The problem with this solution is the overhead that introduces in every call, so I am trying to use a MetaClass to accomplish the same task. Here is my solution:

class RestrictingMetaWrapper(type):
    def __new__(cls, name, bases, dic):
        wrapped = dic['_w']
        block = dic.get('_block', [])

        new_class_dict = {}
        new_class_dict.update(wrapped.__dict__)
        for attr_to_block in block:
            del new_class_dict[attr_to_block]
        new_class_dict.update(dic)

        return type.__new__(cls, name, bases, new_class_dict)
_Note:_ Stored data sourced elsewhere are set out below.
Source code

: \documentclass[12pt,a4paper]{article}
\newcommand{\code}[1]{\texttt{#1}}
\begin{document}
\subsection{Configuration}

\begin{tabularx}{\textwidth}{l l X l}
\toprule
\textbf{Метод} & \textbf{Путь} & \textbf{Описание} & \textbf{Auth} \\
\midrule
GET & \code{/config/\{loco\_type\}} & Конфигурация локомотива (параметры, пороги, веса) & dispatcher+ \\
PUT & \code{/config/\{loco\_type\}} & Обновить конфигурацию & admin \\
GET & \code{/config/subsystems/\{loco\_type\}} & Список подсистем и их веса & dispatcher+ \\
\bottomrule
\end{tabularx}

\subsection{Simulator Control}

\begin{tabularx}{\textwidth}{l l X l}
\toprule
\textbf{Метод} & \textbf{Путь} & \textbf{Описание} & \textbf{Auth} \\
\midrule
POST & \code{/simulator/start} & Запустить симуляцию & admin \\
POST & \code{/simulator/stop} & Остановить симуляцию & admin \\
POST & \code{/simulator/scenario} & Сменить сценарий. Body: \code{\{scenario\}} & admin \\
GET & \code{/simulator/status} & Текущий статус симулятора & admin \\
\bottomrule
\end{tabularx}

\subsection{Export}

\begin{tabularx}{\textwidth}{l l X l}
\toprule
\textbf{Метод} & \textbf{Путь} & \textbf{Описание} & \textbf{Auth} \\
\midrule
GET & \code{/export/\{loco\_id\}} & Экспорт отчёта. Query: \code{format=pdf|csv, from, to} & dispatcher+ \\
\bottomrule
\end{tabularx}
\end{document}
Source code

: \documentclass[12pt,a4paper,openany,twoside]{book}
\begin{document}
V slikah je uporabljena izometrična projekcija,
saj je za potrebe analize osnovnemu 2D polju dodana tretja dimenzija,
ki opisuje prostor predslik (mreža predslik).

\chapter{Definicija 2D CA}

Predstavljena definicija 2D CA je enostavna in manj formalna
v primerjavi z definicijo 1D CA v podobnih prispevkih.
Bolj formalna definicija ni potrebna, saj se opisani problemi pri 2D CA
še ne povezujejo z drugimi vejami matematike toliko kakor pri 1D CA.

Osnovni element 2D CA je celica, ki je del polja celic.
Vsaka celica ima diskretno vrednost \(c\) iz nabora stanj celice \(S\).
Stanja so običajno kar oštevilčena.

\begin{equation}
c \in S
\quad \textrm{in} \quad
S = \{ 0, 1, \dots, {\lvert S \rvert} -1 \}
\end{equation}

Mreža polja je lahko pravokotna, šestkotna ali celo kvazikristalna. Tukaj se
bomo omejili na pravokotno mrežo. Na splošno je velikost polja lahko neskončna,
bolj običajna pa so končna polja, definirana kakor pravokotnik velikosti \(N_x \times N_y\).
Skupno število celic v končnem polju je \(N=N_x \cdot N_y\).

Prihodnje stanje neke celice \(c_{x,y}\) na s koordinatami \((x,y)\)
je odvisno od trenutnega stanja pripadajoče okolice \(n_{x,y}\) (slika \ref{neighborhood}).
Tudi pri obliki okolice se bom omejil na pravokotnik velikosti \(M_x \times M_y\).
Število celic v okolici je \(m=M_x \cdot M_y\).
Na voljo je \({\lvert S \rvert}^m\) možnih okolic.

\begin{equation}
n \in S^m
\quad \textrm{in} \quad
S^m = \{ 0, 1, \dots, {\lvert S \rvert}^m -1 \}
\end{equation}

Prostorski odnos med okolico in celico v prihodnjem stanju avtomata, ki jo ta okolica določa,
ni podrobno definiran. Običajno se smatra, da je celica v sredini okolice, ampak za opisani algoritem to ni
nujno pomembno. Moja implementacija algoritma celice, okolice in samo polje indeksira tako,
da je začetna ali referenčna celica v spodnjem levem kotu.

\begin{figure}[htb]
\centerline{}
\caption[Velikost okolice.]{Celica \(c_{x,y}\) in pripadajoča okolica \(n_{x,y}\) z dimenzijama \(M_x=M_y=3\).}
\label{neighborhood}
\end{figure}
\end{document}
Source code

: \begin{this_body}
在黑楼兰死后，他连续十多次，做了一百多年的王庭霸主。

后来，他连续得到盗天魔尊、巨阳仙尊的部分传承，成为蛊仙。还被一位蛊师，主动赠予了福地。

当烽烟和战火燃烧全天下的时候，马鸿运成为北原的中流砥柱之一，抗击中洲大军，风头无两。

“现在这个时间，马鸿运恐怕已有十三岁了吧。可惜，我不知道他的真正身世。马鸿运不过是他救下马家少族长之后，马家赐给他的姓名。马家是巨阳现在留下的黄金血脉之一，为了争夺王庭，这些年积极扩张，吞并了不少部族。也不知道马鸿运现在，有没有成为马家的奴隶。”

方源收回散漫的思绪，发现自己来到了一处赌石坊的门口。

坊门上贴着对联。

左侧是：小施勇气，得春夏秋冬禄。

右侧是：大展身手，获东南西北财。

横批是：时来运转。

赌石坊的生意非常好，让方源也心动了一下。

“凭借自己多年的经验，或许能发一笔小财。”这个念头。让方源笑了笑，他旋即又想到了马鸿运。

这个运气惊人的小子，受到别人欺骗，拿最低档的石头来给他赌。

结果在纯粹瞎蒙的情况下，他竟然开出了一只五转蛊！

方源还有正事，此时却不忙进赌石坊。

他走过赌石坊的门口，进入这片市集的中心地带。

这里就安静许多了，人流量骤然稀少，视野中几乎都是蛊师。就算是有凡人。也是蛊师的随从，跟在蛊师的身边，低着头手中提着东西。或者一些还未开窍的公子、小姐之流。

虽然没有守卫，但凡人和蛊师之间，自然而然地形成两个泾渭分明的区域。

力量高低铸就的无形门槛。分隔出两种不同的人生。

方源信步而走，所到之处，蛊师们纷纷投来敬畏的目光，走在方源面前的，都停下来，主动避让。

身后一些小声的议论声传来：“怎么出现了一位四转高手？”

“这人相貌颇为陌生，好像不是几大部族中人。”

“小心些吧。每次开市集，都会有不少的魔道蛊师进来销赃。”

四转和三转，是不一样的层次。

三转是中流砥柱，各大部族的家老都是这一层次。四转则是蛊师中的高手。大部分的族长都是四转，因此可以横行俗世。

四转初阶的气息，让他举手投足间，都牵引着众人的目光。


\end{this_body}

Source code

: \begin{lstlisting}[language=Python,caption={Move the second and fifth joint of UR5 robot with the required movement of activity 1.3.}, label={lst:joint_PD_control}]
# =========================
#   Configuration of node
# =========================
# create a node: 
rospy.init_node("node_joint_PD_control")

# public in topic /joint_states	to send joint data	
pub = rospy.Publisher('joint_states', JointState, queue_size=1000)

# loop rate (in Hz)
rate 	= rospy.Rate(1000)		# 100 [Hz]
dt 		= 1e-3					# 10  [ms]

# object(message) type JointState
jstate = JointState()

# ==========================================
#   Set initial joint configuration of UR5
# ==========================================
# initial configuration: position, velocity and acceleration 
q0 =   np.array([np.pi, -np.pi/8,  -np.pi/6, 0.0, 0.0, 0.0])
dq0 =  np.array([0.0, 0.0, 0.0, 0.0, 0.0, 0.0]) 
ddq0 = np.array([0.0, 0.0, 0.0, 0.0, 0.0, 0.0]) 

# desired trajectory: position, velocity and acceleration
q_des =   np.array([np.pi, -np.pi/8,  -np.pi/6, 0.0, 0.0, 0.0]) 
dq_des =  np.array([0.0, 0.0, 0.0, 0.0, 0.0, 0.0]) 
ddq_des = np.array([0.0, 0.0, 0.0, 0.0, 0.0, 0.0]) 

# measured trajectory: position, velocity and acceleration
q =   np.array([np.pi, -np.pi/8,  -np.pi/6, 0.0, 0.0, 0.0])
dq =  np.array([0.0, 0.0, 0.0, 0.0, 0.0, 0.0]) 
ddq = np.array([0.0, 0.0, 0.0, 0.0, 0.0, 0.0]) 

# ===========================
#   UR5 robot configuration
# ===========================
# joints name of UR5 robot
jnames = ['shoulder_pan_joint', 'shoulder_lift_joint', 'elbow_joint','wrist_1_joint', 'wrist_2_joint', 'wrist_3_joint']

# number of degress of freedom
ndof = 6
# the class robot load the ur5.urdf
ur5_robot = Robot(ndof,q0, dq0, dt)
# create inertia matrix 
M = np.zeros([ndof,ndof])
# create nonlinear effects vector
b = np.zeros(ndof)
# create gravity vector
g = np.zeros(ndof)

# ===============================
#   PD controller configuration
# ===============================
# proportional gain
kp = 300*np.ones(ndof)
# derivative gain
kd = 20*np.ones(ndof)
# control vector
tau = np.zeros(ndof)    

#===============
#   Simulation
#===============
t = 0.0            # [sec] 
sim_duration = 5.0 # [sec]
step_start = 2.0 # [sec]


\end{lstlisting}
Works perfectly with simple classes:

class A(object):
    def __init__(self, i):
        self.i = i
    def blocked(self):
        return 'BAD: executed'
    def no_blocked(self):
        return 'OK: executed'
class B(object):
    __metaclass__ = RestrictingMetaWrapper
    _w = A
    _block = ['blocked']

b= B('something')
b.no_blocked  # 'OK: executed'
b.blocked     # OK: AttributeError: 'B' object has no attribute 'blocked'

The problem comes with 'more complex' classes like ndarray from numpy:

class NArray(object):
    __metaclass__ = RestrictingMetaWrapper
    _w = np.ndarray
    _block = ['max']

na = NArray()        # OK
na.max()             # OK: AttributeError: 'NArray' object has no attribute 'max'
na = NArray([3,3])   # TypeError: object.__new__() takes no parameters
na.min()             # TypeError: descriptor 'min' for 'numpy.ndarray' objects doesn't apply to 'NArray' object

I assume that my metaclass is not well defined because other classes (ex: pandas.Series) suffer weird errors, like not blocking the indicated methods.

Could you find where the error is? Any other idea to solve this problem?

UPDATE: The nneonneo's solution works great, but seems like wrapped classes can break the blocker with some black magic inside the class definition.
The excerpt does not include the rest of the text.